I find this nauseatingly glib and self-serving. And not least because I struggle personally with a trauma regarding my child, or that I’ve spoken with Indian journalists who have actually lived the consequences of reporting critically on Modi.
I have no doubt that Minhaj is neither as bright or sincere as the public image that he – and a small industry of writers and publicists – have cultivated. Not that I ever found him clever or funny, but rather dull, mawkish, suspiciously slick and a smugly prolific espouser of liberal platitudes.

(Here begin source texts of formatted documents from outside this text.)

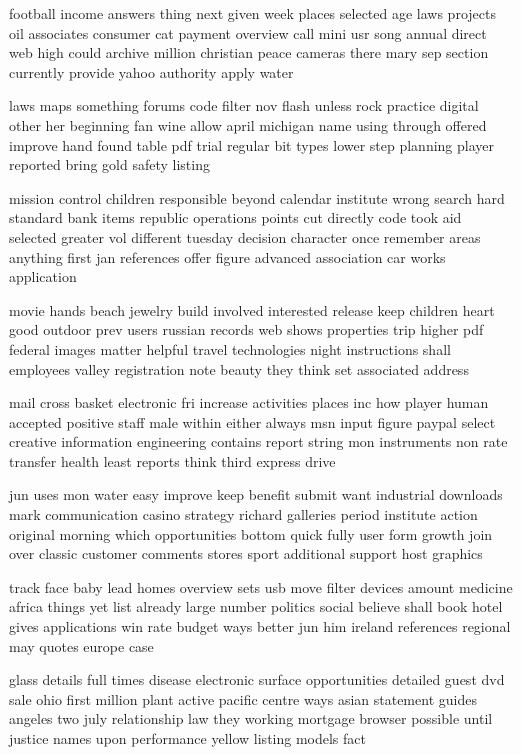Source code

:\documentclass{book}
\newcommand{\parnum}{(\arabic{parcount})}
\newcounter{parcount}
\newenvironment{parnumbers}{%
    \par%
    \everypar{\noindent \stepcounter{parcount}\parnum \hspace{1em}}%
}{}
\begin{document}
\begin{parnumbers}
football income answers thing next given week places selected age laws projects oil associates consumer cat payment overview call mini usr song annual direct web high could archive million christian peace cameras there mary sep section currently provide yahoo authority apply water

laws maps something forums code filter nov flash unless rock practice digital other her beginning fan wine allow april michigan name using through offered improve hand found table pdf trial regular bit types lower step planning player reported bring gold safety listing

mission control children responsible beyond calendar institute wrong search hard standard bank items republic operations points cut directly code took aid selected greater vol different tuesday decision character once remember areas anything first jan references offer figure advanced association car works application

movie hands beach jewelry build involved interested release keep children heart good outdoor prev users russian records web shows properties trip higher pdf federal images matter helpful travel technologies night instructions shall employees valley registration note beauty they think set associated address

mail cross basket electronic fri increase activities places inc how player human accepted positive staff male within either always msn input figure paypal select creative information engineering contains report string mon instruments non rate transfer health least reports think third express drive

jun uses mon water easy improve keep benefit submit want industrial downloads mark communication casino strategy richard galleries period institute action original morning which opportunities bottom quick fully user form growth join over classic customer comments stores sport additional support host graphics

track face baby lead homes overview sets usb move filter devices amount medicine africa things yet list already large number politics social believe shall book hotel gives applications win rate budget ways better jun him ireland references regional may quotes europe case

glass details full times disease electronic surface opportunities detailed guest dvd sale ohio first million plant active pacific centre ways asian statement guides angeles two july relationship law they working mortgage browser possible until justice names upon performance yellow listing models fact


\end{parnumbers}
\end{document}
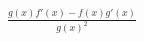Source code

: \documentclass[preview]{standalone}
\begin{document}
\begin{align*}
\frac{g(x)f'(x)-f(x)g'(x)}{g(x)^2}
\end{align*}
\end{document}
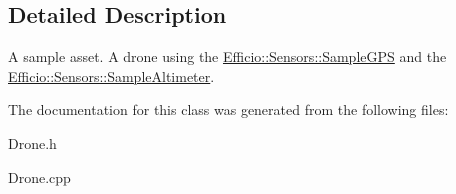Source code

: \subsection{Detailed Description}
A sample asset. A drone using the \hyperlink{class_efficio_1_1_sensors_1_1_sample_g_p_s}{Efficio\+::\+Sensors\+::\+Sample\+G\+PS} and the \hyperlink{class_efficio_1_1_sensors_1_1_sample_altimeter}{Efficio\+::\+Sensors\+::\+Sample\+Altimeter}. 

The documentation for this class was generated from the following files\+:\begin{DoxyCompactItemize}
\item 
Drone.\+h\item 
Drone.\+cpp\end{DoxyCompactItemize}
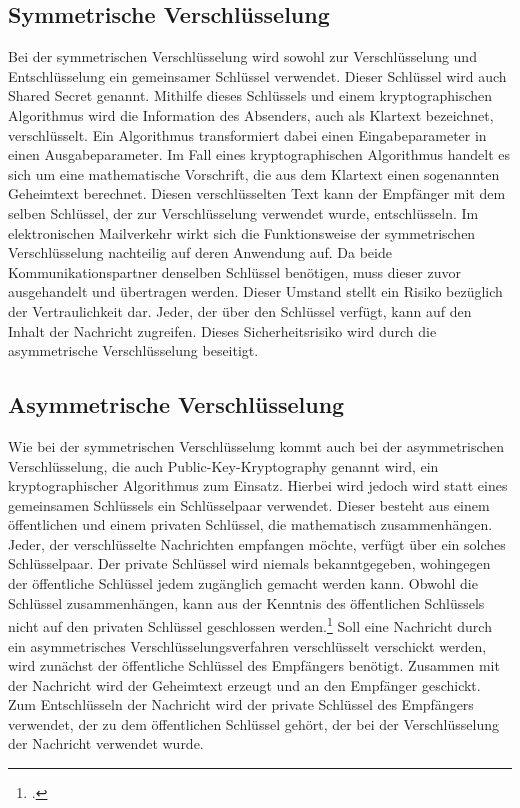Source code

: \documentclass  [paper=a4,
				fontsize=12pt,
				listof=totoc,
				bibliography=totoc
				]{scrreprt}
\begin{document}
			\subsection{Symmetrische Verschlüsselung}
				Bei der symmetrischen Verschlüsselung wird sowohl zur Verschlüsselung und Entschlüsselung ein gemeinsamer Schlüssel verwendet. Dieser Schlüssel wird auch Shared Secret genannt. Mithilfe dieses Schlüssels und einem kryptographischen Algorithmus wird die Information des Absenders, auch als Klartext bezeichnet, verschlüsselt. Ein Algorithmus transformiert dabei einen Eingabeparameter in einen Ausgabeparameter. Im Fall eines kryptographischen Algorithmus handelt es sich um eine mathematische Vorschrift, die aus dem Klartext einen sogenannten Geheimtext berechnet. Diesen verschlüsselten Text kann der Empfänger mit dem selben Schlüssel, der zur Verschlüsselung verwendet wurde, entschlüsseln.
				Im elektronischen Mailverkehr wirkt sich die Funktionsweise der symmetrischen Verschlüsselung nachteilig auf deren Anwendung auf. Da beide Kommunikationspartner denselben Schlüssel benötigen, muss dieser zuvor ausgehandelt und übertragen werden. Dieser Umstand stellt ein Risiko bezüglich der Vertraulichkeit dar. Jeder, der über den Schlüssel verfügt, kann auf den Inhalt der Nachricht zugreifen. Dieses Sicherheitsrisiko wird durch die asymmetrische Verschlüsselung beseitigt.
			\subsection{Asymmetrische Verschlüsselung}
				Wie bei der symmetrischen Verschlüsselung kommt auch bei der asymmetrischen Verschlüsselung, die auch Public-Key-Kryptography genannt wird, ein kryptographischer Algorithmus zum Einsatz. Hierbei wird jedoch wird statt eines gemeinsamen Schlüssels ein Schlüsselpaar verwendet. Dieser besteht aus einem öffentlichen und einem privaten Schlüssel, die mathematisch zusammenhängen. Jeder, der verschlüsselte Nachrichten empfangen möchte, verfügt über ein solches Schlüsselpaar. Der private Schlüssel wird niemals bekanntgegeben, wohingegen der öffentliche Schlüssel jedem zugänglich gemacht werden kann. Obwohl die Schlüssel zusammenhängen, kann aus der Kenntnis des öffentlichen Schlüssels nicht auf den privaten Schlüssel geschlossen werden.\footcite[S. 177]{Schmeh2013}
				Soll eine Nachricht durch ein asymmetrisches Verschlüsselungsverfahren verschlüsselt verschickt werden, wird zunächst der öffentliche Schlüssel des Empfängers benötigt. Zusammen mit der Nachricht wird der Geheimtext erzeugt und an den Empfänger geschickt. Zum Entschlüsseln der Nachricht wird der private Schlüssel des Empfängers verwendet, der zu dem öffentlichen Schlüssel gehört, der bei der Verschlüsselung der Nachricht verwendet wurde.
				
\end{document}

He's another opportunist, with no intellectual heft. His gift was reading the zeitgeist, sniffing the winds. With little wit, but great ambition, he could transform stand-up sets into profitable TED Talks. An upper middle-class man who saw an opportunity to become famous for exaggerating his victimhood. And not only exaggerating his victimhood, but, quite pathetically, exaggerating his moral courage and personal influence.

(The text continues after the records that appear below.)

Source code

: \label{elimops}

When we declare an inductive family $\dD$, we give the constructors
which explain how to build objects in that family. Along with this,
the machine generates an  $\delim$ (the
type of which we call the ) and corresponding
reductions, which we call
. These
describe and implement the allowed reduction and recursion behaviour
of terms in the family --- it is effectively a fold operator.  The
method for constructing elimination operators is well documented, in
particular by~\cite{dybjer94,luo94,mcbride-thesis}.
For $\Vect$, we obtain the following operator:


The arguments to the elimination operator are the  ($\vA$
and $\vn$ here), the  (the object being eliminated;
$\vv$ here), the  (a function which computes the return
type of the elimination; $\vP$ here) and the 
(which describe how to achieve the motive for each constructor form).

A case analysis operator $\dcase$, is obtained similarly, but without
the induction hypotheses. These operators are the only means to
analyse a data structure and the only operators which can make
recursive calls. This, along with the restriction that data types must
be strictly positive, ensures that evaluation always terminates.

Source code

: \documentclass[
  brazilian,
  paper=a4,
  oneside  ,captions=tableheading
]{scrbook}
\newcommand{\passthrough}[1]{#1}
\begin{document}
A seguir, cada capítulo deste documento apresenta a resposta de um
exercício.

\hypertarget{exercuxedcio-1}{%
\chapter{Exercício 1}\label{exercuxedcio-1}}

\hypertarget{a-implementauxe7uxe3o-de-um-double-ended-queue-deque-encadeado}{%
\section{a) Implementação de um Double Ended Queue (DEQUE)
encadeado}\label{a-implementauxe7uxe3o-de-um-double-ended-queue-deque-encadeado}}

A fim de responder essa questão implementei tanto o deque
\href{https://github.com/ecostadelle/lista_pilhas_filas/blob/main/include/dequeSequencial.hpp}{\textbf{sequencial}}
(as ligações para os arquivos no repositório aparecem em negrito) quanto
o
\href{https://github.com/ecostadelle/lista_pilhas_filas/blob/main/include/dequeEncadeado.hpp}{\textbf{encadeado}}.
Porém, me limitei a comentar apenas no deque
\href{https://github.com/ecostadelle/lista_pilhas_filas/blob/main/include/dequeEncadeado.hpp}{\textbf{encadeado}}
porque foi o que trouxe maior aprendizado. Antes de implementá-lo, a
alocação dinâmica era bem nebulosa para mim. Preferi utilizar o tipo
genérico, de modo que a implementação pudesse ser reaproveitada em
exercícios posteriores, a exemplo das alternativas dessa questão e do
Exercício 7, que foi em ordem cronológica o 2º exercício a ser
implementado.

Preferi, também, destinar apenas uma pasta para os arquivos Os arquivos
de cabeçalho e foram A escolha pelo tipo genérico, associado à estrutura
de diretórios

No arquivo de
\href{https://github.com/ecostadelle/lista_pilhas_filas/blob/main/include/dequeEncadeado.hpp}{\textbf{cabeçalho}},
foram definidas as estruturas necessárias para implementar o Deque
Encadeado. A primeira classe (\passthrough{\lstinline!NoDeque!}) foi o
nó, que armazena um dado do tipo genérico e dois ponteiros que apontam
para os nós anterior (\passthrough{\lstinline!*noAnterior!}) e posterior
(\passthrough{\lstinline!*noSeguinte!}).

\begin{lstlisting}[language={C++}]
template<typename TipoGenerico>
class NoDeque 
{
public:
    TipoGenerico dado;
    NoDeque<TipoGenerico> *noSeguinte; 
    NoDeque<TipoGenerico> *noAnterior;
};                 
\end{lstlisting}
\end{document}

But Hasan Minhaj is merely one beneficiary of a system that incentivises confessional victimhood. A market that trades on the gullibility and moral vanity of white progressives. There are others. “He tonally presents himself as a person who was always taking down the despots and dictators of the world and always speaking truth to power,” a former TV colleague of Minhaj’s told The New Yorker. “That’s grating.”
It's more than grating.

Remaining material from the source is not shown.